ASIC-based mining giant Bitmain announced yesterday that they will launch a new mining rig, dubbed “Antminer X3”, to mine cryptocurrencies based on the CryptoNight algorithm. This was made via a Tweet. They are looking to compete in this new niche market, with two companies: Baikal and Halong Mining.
The specs of the Antminer X3 announce that it will have a hash rate of 220 KH/s, with a weight of 7 Kg. Its price will be of 11,999 dollars for the first batch and 7,599 dollars for the second batch. In contrast, the miner announced earlier by Baikal, the Giant, will have a measly output of 20KH/s, making it effectively 1/11 of the Bitmain’s miner.
Traditionally, CryptoNight based currencies have not been targeted by for ASIC companies due to their PoW(Proof of Work) algorithm, that makes them better to be mined with GPU’s. The most recognized and tradable coin mined with this algorithm is Monero, an altcoin that will be facing a fork next month. This with the objective to avoid mining centralization by companies like Bitmain.

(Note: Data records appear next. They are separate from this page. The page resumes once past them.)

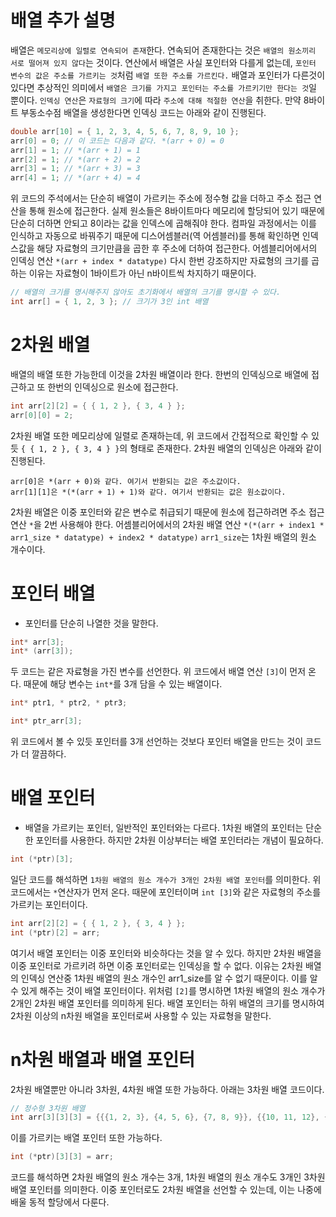 # 배열 추가 설명
배열은 `메모리상에 일렬로 연속되어 존재`한다. 연속되어 존재한다는 것은 `배열의 원소끼리 서로 떨어져 있지 않다`는 것이다.
연산에서 배열은 사실 포인터와 다를게 없는데, `포인터 변수의 값은 주소를 가르키는 것`처럼 `배열 또한 주소를 가르킨다.`
배열과 포인터가 다른것이 있다면 추상적인 의미에서 `배열은 크기를 가지고 포인터는 주소를 가르키기만 한다는 것`일 뿐이다.
`인덱싱 연산`은 `자료형의 크기`에 따라 `주소에 대해 적절한 연산`을 취한다.
만약 8바이트 부동소수점 배열을 생성한다면 인덱싱 코드는 아래와 같이 진행된다.

```cpp
double arr[10] = { 1, 2, 3, 4, 5, 6, 7, 8, 9, 10 };
arr[0] = 0; // 이 코드는 다음과 같다. *(arr + 0) = 0
arr[1] = 1; // *(arr + 1) = 1
arr[2] = 1; // *(arr + 2) = 2
arr[3] = 1; // *(arr + 3) = 3
arr[4] = 1; // *(arr + 4) = 4
```

위 코드의 주석에서는 단순히 배열이 가르키는 주소에 정수형 값을 더하고 주소 접근 연산을 통해 원소에 접근한다.
실제 원소들은 8바이트마다 메모리에 할당되어 있기 때문에 단순히 더하면 안되고 8이라는 값을 인덱스에 곱해줘야 한다.
컴파일 과정에서는 이를 인식하고 자동으로 바꿔주기 때문에 디스어셈블러(역 어셈블러)를 통해 확인하면 인덱스값을 해당 자료형의 크기만큼을 곱한 후 주소에 더하여 접근한다.
어셈블리어에서의 인덱싱 연산 ```*(arr + index * datatype)```
다시 한번 강조하지만 자료형의 크기를 곱하는 이유는 자료형이 1바이트가 아닌 n바이트씩 차지하기 때문이다.

```cpp
// 배열의 크기를 명시해주지 않아도 초기화에서 배열의 크기를 명시할 수 있다.
int arr[] = { 1, 2, 3 }; // 크기가 3인 int 배열
```
# 2차원 배열
배열의 배열 또한 가능한데 이것을 2차원 배열이라 한다.
한번의 인덱싱으로 배열에 접근하고 또 한번의 인덱싱으로 원소에 접근한다.

```cpp
int arr[2][2] = { { 1, 2 }, { 3, 4 } };
arr[0][0] = 2;
```

2차원 배열 또한 메모리상에 일렬로 존재하는데, 위 코드에서 간접적으로 확인할 수 있듯 ```{ { 1, 2 }, { 3, 4 } }```의 형태로 존재한다.
2차원 배열의 인덱싱은 아래와 같이 진행된다.

```
arr[0]은 *(arr + 0)와 같다. 여기서 반환되는 값은 주소값이다.
arr[1][1]은 *(*(arr + 1) + 1)와 같다. 여기서 반환되는 값은 원소값이다.
```

2차원 배열은 이중 포인터와 같은 변수로 취급되기 때문에 원소에 접근하려면 주소 접근 연산 ```*```을 2번 사용해야 한다.
어셈블리어에서의 2차원 배열 연산 ```*(*(arr + index1 * arr1_size * datatype) + index2 * datatype)```
`arr1_size`는 1차원 배열의 원소 개수이다.
# 포인터 배열
- 포인터를 단순히 나열한 것을 말한다.

```cpp
int* arr[3];
int* (arr[3]);
```

두 코드는 같은 자료형을 가진 변수를 선언한다.
위 코드에서 배열 연산 ```[3]```이 먼저 온다. 때문에 해당 변수는 `int*`를 3개 담을 수 있는 배열이다.

```cpp
int* ptr1, * ptr2, * ptr3;

int* ptr_arr[3];
```

위 코드에서 볼 수 있듯 포인터를 3개 선언하는 것보다 포인터 배열을 만드는 것이 코드가 더 깔끔하다.
# 배열 포인터
- 배열을 가르키는 포인터, 일반적인 포인터와는 다르다. 1차원 배열의 포인터는 단순한 포인터를 사용한다. 하지만 2차원 이상부터는 배열 포인터라는 개념이 필요하다.

```cpp
int (*ptr)[3];
```

일단 코드를 해석하면 ```1차원 배열의 원소 개수가 3개인 2차원 배열 포인터```를 의미한다.
위 코드에서는 ```*```연산자가 먼저 온다. 때문에 포인터이며 ```int [3]```와 같은 자료형의 주소를 가르키는 포인터이다.

```cpp
int arr[2][2] = { { 1, 2 }, { 3, 4 } };
int (*ptr)[2] = arr;
```

여기서 배열 포인터는 이중 포인터와 비슷하다는 것을 알 수 있다.
하지만 2차원 배열을 이중 포인터로 가르키려 하면 이중 포인터로는 인덱싱을 할 수 없다.
이유는 2차원 배열의 인덱싱 연산중 1차원 배열의 원소 개수인 arr1_size를 알 수 없기 때문이다.
이를 알 수 있게 해주는 것이 배열 포인터이다. 위처럼 ```[2]```를 명시하면 1차원 배열의 원소 개수가 2개인 2차원 배열 포인터를 의미하게 된다.
배열 포인터는 하위 배열의 크기를 명시하여 2차원 이상의 n차원 배열을 포인터로써 사용할 수 있는 자료형을 말한다.
# n차원 배열과 배열 포인터
2차원 배열뿐만 아니라 3차원, 4차원 배열 또한 가능하다. 아래는 3차원 배열 코드이다.

```cpp
// 정수형 3차원 배열
int arr[3][3][3] = {{{1, 2, 3}, {4, 5, 6}, {7, 8, 9}}, {{10, 11, 12}, {13, 14, 15}, {16, 17, 18}}, {{19, 20, 21}, {22, 23, 24}, {25, 26, 27}}};
```

이를 가르키는 배열 포인터 또한 가능하다.

```cpp
int (*ptr)[3][3] = arr;
```

코드를 해석하면 2차원 배열의 원소 개수는 3개, 1차원 배열의 원소 개수도 3개인 3차원 배열 포인터를 의미한다.
이중 포인터로도 2차원 배열을 선언할 수 있는데, 이는 나중에 배울 동적 할당에서 다룬다.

Whattomine shows that with the said hash rate and actual prices, an Antminer x3 would have a profitability of roughly 200 dollars daily mining Electroneum, another popular CryptoNight currency. To avoid hoarding and centralization, Bitmain also announced that they will only sell one X3 per miner.
These launches can only mean something: The start of a cat and mouse chase between CryptoNight mining communities and companies like Bitmain for profitability. We will see how it all plays out in the coming months. The x3 will be launched next June.